What do you think, and why?  The issues are:

 1) Speed vs. size, i.e. a technical decision
 
 2) Compatibility.  We understand that National-sponsored
    C implementations are constrained to use cxp, while
    MIT's effort uses jsr.

 3) Whether 1) is more important than 2).

We would be particularly interested in responses from other implementors
especially if you can tell us the reasons for your choice.

				    Brian Thomson,  utcsrgv!thomson
				    David Galloway, utcsrgv!drg
				    CSRG Univ. of Toronto

jbray%bbn-unix@sri-unix.UUCP (06/10/83)

From:  James Bray <jbray@bbn-unix>

In response to your quandry regarding jsr vs. cxp in a 16032-targeted
compiler, I would like to raise the following points. First, I should note
that I don't know the 16000-series, but hear that they are good chips.
  In a general sense,  it seems there are often situations imposed by a
particular architecture in which one must choose between space and speed:
for example, because of constraints in the architecture of the underlying
micromachine, the sis (subtract-immediate-short) macroinstruction on the
Perkin-Elmer 3200-series machines is one machine-cycle (200ns on most of them)
longer than an equivalent shi (subtract-halfword-immediate) instruction. The
sis accepts nibble operands, and is 16 bits long. The shi accepts halfword
operands, and is 32 bits long. There were other instances in which one could
trade a halfword for a cycle or two. One wonders if the -O flag should have
an s/t argument to indicate space vs time... But this wouldn't work for a
calling sequence, which must be standard -- which brings me to the second
point: perhaps NS will reimplement the cxp instruction in later versions to
speed it up; if you have contacts with them, you might try to find out
whether that is possible, or whether it is already up against the limits of
the microarchitecture (I am assuming it is microprogrammed).
  Good luck. It sounds like a good chip, so it deserves a good compiler.

--Jim Bray @ BBN-UNIX

mann%Shasta%su-score@sri-unix.UUCP (06/10/83)

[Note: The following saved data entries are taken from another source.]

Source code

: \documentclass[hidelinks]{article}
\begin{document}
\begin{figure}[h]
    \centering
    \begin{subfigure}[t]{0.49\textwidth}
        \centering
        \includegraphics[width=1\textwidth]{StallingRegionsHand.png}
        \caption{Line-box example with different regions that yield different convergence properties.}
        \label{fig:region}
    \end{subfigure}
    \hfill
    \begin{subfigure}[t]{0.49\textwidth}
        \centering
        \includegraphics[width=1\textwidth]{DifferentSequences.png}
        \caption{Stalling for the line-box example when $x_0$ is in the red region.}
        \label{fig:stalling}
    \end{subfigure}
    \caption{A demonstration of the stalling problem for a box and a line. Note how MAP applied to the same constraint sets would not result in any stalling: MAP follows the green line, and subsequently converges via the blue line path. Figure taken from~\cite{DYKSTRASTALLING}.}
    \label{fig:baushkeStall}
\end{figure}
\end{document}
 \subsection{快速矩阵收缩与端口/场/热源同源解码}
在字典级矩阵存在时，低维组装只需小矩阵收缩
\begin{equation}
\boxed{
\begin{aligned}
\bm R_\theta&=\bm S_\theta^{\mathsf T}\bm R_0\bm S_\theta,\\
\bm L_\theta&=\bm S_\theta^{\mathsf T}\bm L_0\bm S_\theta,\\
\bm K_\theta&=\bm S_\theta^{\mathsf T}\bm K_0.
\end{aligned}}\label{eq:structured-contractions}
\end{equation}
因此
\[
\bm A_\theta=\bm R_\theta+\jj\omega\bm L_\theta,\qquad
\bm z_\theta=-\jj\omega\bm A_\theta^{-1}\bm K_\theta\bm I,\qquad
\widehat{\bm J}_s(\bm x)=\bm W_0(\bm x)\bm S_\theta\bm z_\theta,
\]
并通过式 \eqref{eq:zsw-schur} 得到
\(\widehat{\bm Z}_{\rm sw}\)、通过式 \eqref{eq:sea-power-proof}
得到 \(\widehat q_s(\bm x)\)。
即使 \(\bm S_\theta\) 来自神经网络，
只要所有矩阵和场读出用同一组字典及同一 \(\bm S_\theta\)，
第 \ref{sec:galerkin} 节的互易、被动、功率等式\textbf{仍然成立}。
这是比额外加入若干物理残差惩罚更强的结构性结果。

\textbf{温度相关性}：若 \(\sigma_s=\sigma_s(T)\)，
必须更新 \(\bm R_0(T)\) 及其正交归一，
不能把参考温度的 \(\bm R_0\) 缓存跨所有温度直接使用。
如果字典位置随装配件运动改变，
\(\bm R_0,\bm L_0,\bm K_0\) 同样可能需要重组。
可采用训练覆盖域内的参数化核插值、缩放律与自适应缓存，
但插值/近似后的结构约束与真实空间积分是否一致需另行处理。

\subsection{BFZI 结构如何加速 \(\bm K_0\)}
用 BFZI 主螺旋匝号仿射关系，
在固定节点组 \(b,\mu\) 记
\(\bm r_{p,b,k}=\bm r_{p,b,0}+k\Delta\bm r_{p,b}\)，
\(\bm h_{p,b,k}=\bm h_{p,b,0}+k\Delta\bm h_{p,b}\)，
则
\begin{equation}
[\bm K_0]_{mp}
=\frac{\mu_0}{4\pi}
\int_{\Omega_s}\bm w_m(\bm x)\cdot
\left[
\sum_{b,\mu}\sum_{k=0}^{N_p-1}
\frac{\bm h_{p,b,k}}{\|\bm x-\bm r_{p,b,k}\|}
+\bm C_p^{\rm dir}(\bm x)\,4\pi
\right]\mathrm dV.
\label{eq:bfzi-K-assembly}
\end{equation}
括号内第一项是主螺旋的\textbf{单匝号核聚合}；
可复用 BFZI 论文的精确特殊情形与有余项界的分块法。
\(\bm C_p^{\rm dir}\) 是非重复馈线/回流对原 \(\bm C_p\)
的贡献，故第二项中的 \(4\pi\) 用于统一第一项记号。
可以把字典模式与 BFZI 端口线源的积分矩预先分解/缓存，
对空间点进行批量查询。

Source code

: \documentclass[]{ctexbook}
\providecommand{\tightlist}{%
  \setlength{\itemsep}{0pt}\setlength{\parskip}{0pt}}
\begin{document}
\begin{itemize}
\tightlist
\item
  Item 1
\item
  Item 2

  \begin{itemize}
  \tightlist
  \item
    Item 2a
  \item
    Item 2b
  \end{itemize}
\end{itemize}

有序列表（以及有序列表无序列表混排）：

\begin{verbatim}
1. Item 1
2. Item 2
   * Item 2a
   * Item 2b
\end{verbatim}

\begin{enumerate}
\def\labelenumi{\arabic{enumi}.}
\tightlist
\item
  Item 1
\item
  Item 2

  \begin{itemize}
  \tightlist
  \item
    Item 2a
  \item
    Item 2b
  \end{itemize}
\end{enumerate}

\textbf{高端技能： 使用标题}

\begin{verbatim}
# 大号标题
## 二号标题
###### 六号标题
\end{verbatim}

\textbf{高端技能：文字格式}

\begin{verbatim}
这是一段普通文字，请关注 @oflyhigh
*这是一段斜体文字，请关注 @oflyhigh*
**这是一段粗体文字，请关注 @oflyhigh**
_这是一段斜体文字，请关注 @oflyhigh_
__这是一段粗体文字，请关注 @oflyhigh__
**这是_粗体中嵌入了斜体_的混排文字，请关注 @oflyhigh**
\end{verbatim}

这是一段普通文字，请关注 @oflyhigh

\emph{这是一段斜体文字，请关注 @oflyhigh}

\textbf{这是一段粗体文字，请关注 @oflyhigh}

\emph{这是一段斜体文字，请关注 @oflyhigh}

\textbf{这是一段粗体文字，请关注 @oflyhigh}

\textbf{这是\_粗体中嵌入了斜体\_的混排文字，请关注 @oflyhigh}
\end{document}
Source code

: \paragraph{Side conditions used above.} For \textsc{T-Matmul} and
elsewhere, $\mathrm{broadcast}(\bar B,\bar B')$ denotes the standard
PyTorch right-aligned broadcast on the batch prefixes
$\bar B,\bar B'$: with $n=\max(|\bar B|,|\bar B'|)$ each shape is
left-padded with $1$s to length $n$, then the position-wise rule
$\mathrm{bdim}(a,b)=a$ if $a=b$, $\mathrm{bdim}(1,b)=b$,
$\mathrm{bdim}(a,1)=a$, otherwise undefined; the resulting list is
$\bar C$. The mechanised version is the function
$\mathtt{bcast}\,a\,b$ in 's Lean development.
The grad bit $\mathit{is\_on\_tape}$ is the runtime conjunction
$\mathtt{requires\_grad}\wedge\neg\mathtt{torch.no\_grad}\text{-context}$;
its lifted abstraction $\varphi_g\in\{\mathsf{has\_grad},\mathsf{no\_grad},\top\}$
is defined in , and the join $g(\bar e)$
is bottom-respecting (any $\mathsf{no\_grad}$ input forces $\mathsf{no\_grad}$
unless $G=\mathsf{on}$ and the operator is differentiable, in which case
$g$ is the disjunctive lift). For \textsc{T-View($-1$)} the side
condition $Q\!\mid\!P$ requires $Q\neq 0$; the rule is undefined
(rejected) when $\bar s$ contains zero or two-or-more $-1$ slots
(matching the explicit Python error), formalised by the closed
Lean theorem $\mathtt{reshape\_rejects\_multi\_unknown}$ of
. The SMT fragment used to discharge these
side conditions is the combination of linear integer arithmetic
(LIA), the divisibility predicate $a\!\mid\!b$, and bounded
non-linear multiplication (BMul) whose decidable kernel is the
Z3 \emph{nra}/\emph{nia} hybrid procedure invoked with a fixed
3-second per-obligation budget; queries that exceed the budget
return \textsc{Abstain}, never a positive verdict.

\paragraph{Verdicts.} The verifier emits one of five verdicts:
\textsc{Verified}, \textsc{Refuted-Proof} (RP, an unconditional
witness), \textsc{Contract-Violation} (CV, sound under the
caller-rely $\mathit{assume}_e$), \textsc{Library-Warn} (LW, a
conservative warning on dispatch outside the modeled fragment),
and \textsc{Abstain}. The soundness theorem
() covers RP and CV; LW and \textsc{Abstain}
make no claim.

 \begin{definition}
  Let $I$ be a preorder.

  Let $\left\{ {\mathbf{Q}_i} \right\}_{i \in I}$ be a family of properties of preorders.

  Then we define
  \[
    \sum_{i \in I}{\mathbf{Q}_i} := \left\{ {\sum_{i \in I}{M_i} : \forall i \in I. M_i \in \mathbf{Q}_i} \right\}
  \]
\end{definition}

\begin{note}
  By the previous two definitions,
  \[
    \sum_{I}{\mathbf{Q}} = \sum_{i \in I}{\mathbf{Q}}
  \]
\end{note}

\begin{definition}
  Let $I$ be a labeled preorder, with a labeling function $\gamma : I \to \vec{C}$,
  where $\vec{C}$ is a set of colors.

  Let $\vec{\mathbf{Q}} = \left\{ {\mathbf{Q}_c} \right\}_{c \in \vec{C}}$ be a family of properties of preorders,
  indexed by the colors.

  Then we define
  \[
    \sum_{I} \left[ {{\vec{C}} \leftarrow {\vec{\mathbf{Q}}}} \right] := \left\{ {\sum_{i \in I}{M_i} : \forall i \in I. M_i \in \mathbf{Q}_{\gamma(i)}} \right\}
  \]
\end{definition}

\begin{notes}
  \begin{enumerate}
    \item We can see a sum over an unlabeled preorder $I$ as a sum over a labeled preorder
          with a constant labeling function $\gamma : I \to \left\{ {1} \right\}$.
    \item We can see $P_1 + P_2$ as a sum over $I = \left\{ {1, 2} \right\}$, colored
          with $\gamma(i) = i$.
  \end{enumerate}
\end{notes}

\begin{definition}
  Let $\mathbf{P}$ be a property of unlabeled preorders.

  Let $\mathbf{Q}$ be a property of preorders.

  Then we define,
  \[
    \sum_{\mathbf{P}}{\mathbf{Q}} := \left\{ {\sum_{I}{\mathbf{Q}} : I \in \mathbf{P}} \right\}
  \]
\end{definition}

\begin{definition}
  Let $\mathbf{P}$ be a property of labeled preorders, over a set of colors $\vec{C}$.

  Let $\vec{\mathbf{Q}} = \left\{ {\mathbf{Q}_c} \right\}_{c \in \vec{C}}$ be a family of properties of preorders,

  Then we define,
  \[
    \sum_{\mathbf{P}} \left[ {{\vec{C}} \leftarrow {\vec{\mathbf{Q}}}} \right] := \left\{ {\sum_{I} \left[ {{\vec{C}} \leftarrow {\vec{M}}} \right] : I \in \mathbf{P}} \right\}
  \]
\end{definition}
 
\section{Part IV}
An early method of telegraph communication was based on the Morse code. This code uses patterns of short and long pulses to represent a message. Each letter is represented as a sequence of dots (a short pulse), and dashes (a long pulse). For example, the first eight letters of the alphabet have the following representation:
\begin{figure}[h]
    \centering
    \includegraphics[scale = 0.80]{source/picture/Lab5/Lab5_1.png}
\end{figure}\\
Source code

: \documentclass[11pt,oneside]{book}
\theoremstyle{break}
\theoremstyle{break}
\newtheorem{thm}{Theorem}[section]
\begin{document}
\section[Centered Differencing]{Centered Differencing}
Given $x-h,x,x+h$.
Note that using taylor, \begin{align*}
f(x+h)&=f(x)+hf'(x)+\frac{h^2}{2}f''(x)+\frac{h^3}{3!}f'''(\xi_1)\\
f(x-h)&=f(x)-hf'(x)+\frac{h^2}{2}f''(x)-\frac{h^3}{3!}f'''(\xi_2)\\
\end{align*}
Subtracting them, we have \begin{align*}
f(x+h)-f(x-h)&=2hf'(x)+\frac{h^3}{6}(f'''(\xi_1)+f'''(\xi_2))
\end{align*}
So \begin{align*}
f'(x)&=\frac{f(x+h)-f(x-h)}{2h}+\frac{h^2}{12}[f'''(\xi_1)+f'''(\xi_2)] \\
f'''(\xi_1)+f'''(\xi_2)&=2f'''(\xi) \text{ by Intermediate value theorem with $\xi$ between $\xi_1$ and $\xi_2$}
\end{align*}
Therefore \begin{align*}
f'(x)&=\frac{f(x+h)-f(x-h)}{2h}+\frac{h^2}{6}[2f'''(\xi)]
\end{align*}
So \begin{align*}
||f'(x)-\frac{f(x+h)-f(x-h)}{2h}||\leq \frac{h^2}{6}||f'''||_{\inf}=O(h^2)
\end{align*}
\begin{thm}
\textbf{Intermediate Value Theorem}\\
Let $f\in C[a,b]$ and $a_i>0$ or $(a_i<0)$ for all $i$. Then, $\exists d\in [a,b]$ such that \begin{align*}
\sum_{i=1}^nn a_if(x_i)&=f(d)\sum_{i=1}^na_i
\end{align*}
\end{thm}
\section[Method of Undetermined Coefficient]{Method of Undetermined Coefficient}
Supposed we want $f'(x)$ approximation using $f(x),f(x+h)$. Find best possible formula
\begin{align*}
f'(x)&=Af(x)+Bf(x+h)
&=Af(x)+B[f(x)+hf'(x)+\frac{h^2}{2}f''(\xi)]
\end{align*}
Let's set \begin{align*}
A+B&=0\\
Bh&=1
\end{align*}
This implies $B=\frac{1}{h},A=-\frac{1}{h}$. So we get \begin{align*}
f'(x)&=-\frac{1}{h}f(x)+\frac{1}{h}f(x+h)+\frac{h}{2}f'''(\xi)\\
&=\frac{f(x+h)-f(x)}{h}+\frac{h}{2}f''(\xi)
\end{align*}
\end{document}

From:  Tim Mann <mann%Shasta@su-score>

One of the other people in the research group I work in here
at Stanford is currently porting a message-based operating
system kernel written in C (a Thoth descendent) from the 68000
to a Vax 750.  Sending a message takes 25% longer on the Vax
than on an 8 MHz 68000 (and our newer 68000 machines run at 10
MHz).  The main reason for the slowdown is the slow function
call instruction on the Vax.  The Vax can add faster that the
68000, but context switching is a little slower, and function
calls are much slower.  It sounds like your situation with the
16032 is similar to ours with the Vax, except that in your 
case you still have a choice, while we are more or less stuck
with the existing Berkeley C compiler.

I think in general, with modern processors that don't have
address space limitations, speed is much more important than
size.  Memory is cheap and getting cheaper.  Unfortunately
(depending on your goals in developing this compiler),
compatibility with the rest of the world may be more important
than either.  I suggest, as long as you aren't developing
the compiler for commercial use, that it would be best to 
leave the option in the compiler to use cxp, but make jsr the
default and compile all your standard libraries with it.  If
you ever sell or give the compiler to anyone else, they can
reset the option if it's important to them, or you can reset
it if you ever need to interface with other languages that use
cxp in their compilers.

	--Tim

glenn@nsc.UUCP (06/15/83)

Discussion of NS16000 calling sequences really belongs in net.micro.16k,
especially given recent complaints about net.unix-wizards overcrowding.

I have posted a followup to that news group.

		-- Glenn Skinner